» Required action
Omit all pictures and give the records below again exactly as written.

━━ Data in this exercise

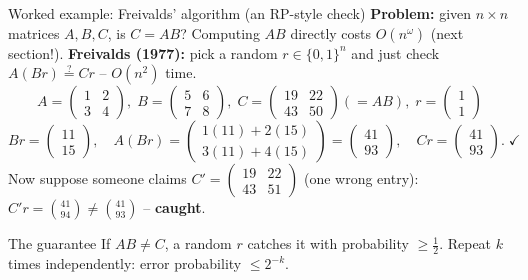 \documentclass[11pt,aspectratio=169]{beamer}
\begin{document}
\begin{frame}{Worked example: Freivalds' algorithm (an RP-style check)}
  \textbf{Problem:} given $n\times n$ matrices $A, B, C$, is $C = AB$? Computing $AB$
  directly costs $O(n^\omega)$ (next section!). \textbf{Freivalds (1977):} pick a
  random $r \in \{0,1\}^n$ and just check $A(Br) \overset{?}{=} Cr$ -- $O(n^2)$ time.
  \[
    A = \begin{pmatrix}1&2\\3&4\end{pmatrix},\;
    B = \begin{pmatrix}5&6\\7&8\end{pmatrix},\;
    C = \begin{pmatrix}19&22\\43&50\end{pmatrix} (= AB),\;
    r = \begin{pmatrix}1\\1\end{pmatrix}
  \]
  \[
    Br = \begin{pmatrix}11\\15\end{pmatrix}, \quad
    A(Br) = \begin{pmatrix}1(11)+2(15)\\3(11)+4(15)\end{pmatrix} =
    \begin{pmatrix}41\\93\end{pmatrix}, \quad
    Cr = \begin{pmatrix}41\\93\end{pmatrix}. \; \checkmark
  \]
  Now suppose someone claims $C' = \left(\begin{smallmatrix}19&22\\43&51\end{smallmatrix}\right)$
  (one wrong entry): $C'r = \binom{41}{94} \ne \binom{41}{93}$ -- \textbf{caught}.
  \begin{exampleblock}{The guarantee}
    If $AB \ne C$, a random $r$ catches it with probability $\ge \tfrac12$. Repeat $k$
    times independently: error probability $\le 2^{-k}$.
  \end{exampleblock}
\end{frame}
\end{document}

━━━━

» Answer for the task
 \documentclass[11pt,aspectratio=169]{beamer}
\begin{document}
\begin{frame}{Worked example: Freivalds' algorithm (an RP-style check)}
  \textbf{Problem:} given $n\times n$ matrices $A, B, C$, is $C = AB$? Computing $AB$
  directly costs $O(n^\omega)$ (next section!). \textbf{Freivalds (1977):} pick a
  random $r \in \{0,1\}^n$ and just check $A(Br) \overset{?}{=} Cr$ -- $O(n^2)$ time.
  \[
    A = \begin{pmatrix}1&2\\3&4\end{pmatrix},\;
    B = \begin{pmatrix}5&6\\7&8\end{pmatrix},\;
    C = \begin{pmatrix}19&22\\43&50\end{pmatrix} (= AB),\;
    r = \begin{pmatrix}1\\1\end{pmatrix}
  \]
  \[
    Br = \begin{pmatrix}11\\15\end{pmatrix}, \quad
    A(Br) = \begin{pmatrix}1(11)+2(15)\\3(11)+4(15)\end{pmatrix} =
    \begin{pmatrix}41\\93\end{pmatrix}, \quad
    Cr = \begin{pmatrix}41\\93\end{pmatrix}. \; \checkmark
  \]
  Now suppose someone claims $C' = \left(\begin{smallmatrix}19&22\\43&51\end{smallmatrix}\right)$
  (one wrong entry): $C'r = \binom{41}{94} \ne \binom{41}{93}$ -- \textbf{caught}.
  \begin{exampleblock}{The guarantee}
    If $AB \ne C$, a random $r$ catches it with probability $\ge \tfrac12$. Repeat $k$
    times independently: error probability $\le 2^{-k}$.
  \end{exampleblock}
\end{frame}
\end{document}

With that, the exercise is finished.